CAPÍTULO XIV

CÓMO NUESTRO ESPÍRITU
SE ESTORBA A SÍ MISMO

a | Constituye una amena fantasía concebir un espíritu en exacto equilibrio entre dos deseos iguales. Es, en efecto, indudable que jamás tomará partido, pues la aplicación y la elección comportan un valor desigual; y si nos pusieran entre la botella y el jamón, con las mismas ganas de beber y de comer, sin duda no habría más remedio que morir de sed y de hambre.[1] Para atender a este inconveniente, los estoicos, cuando se les pregunta de dónde procede que nuestra alma elija entre dos cosas indiferentes —y por qué motivo, entre un gran número de escudos, cogemos uno en vez de otro[2] si no tenemos razón alguna que nos incline a la preferencia—, responden que este movimiento del alma es extraordinario e irregular, y que surge en nosotros de un impulso externo, accidental y fortuito.[3] Más bien podría decirse, me parece, que en todo aquello que se nos presenta hay alguna diferencia, por leve que sea; y que en la visión o en el tacto se da siempre alguna distinción que nos tienta y atrae, aunque sea de forma imperceptible.[4] De la misma manera, si alguien supone una cuerda igualmente fuerte por todas partes, es absolutamente imposible que se rompa; porque ¿por dónde quieres que se produzca el corte?, y que se rompa por todas partes a la vez, no es natural.

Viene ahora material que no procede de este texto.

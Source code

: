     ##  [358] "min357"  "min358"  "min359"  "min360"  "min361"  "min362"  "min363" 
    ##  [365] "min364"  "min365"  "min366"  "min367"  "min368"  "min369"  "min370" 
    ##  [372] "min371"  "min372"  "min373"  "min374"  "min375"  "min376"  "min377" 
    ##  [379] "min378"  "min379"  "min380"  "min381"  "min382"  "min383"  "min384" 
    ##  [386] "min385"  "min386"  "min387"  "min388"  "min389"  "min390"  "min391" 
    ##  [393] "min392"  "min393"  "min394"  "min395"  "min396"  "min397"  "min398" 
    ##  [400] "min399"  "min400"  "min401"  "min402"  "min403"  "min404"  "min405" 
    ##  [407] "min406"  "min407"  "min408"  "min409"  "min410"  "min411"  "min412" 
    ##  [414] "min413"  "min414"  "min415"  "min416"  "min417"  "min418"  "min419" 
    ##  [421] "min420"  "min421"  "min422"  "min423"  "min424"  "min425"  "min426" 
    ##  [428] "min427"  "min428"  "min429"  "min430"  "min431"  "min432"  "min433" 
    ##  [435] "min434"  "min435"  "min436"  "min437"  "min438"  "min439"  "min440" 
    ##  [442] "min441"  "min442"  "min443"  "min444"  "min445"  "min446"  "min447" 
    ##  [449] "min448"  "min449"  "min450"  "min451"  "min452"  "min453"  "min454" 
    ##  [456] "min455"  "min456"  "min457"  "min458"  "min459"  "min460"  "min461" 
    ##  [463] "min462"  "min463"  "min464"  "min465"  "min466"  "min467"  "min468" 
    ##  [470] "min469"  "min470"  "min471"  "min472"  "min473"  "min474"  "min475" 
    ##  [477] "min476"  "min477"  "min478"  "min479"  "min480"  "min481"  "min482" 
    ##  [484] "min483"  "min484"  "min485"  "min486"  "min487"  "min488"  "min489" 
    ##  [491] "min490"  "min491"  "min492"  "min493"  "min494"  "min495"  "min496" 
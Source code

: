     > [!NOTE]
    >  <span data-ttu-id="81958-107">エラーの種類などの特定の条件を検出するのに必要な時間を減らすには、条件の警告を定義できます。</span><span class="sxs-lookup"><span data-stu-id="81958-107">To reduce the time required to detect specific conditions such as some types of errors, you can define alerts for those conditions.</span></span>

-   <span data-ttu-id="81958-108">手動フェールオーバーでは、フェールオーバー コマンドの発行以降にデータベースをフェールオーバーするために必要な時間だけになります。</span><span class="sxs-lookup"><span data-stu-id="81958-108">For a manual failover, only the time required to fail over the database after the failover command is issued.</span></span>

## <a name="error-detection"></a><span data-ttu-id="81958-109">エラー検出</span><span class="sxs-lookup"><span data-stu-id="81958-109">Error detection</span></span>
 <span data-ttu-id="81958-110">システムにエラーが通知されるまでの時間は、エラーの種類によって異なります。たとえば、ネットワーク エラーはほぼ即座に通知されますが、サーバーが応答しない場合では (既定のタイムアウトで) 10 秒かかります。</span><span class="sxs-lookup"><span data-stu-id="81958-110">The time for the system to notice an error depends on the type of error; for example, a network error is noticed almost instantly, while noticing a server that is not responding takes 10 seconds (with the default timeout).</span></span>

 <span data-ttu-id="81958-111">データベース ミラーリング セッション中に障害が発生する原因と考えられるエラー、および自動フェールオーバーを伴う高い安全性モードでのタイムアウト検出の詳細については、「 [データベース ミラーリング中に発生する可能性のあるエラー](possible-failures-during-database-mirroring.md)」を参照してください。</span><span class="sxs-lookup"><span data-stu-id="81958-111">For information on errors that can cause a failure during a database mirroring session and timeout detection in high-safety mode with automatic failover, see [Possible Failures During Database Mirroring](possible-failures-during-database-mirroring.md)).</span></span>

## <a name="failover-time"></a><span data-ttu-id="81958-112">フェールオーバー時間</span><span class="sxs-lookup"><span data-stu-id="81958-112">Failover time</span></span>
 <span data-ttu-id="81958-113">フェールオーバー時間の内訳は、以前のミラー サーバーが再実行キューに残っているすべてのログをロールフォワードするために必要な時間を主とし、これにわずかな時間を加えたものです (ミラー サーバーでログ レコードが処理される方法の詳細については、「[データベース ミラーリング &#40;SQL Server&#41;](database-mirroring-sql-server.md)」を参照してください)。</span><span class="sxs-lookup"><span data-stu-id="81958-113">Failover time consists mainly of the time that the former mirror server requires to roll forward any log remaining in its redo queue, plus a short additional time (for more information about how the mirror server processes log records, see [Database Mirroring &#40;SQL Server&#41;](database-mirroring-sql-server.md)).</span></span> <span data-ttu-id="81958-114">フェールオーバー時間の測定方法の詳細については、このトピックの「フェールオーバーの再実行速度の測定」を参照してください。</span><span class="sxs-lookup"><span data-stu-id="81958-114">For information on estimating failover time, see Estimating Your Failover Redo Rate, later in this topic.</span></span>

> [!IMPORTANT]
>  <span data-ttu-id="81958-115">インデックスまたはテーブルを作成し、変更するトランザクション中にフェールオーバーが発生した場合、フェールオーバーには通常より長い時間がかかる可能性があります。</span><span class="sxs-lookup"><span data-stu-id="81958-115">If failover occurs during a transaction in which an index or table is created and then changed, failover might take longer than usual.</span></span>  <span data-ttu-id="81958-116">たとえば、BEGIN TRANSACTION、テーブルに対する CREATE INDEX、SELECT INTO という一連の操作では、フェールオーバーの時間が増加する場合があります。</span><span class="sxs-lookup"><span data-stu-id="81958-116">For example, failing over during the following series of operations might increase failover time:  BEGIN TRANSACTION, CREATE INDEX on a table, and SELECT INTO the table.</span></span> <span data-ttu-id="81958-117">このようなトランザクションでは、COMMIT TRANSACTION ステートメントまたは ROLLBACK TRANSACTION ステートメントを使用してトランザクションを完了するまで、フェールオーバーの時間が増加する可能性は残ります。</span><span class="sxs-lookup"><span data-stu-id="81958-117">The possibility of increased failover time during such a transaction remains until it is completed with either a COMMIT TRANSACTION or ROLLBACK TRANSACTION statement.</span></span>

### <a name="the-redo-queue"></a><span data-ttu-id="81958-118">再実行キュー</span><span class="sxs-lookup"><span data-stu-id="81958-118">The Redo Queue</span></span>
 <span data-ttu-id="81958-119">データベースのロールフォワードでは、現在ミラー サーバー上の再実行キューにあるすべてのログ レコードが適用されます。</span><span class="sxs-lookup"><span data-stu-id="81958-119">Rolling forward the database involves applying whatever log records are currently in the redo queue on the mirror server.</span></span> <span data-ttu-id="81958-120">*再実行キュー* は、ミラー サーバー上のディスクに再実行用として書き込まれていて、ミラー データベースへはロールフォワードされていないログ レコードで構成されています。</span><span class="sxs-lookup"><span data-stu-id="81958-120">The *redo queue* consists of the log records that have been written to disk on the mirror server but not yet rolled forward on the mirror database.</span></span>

Si a esto le añadiera además las proposiciones geométricas que concluyen, por la certeza de sus demostraciones, que el contenido es más grande que el continente o que el centro es tan grande como la circunferencia, y que encuentran dos líneas que se aproximan incesantemente, una a otra, sin que nunca puedan unirse, y la piedra filosofal, y la cuadratura del círculo, donde la razón y los hechos son tan opuestos, inferiría tal vez algún argumento para respaldar la audaz frase de Plinio: «Solum certum nihil esse certi, et homine nihil miserius aut superbius»[5] [Sólo es cierto que nada es cierto, y nada es más miserable y más orgulloso que el hombre].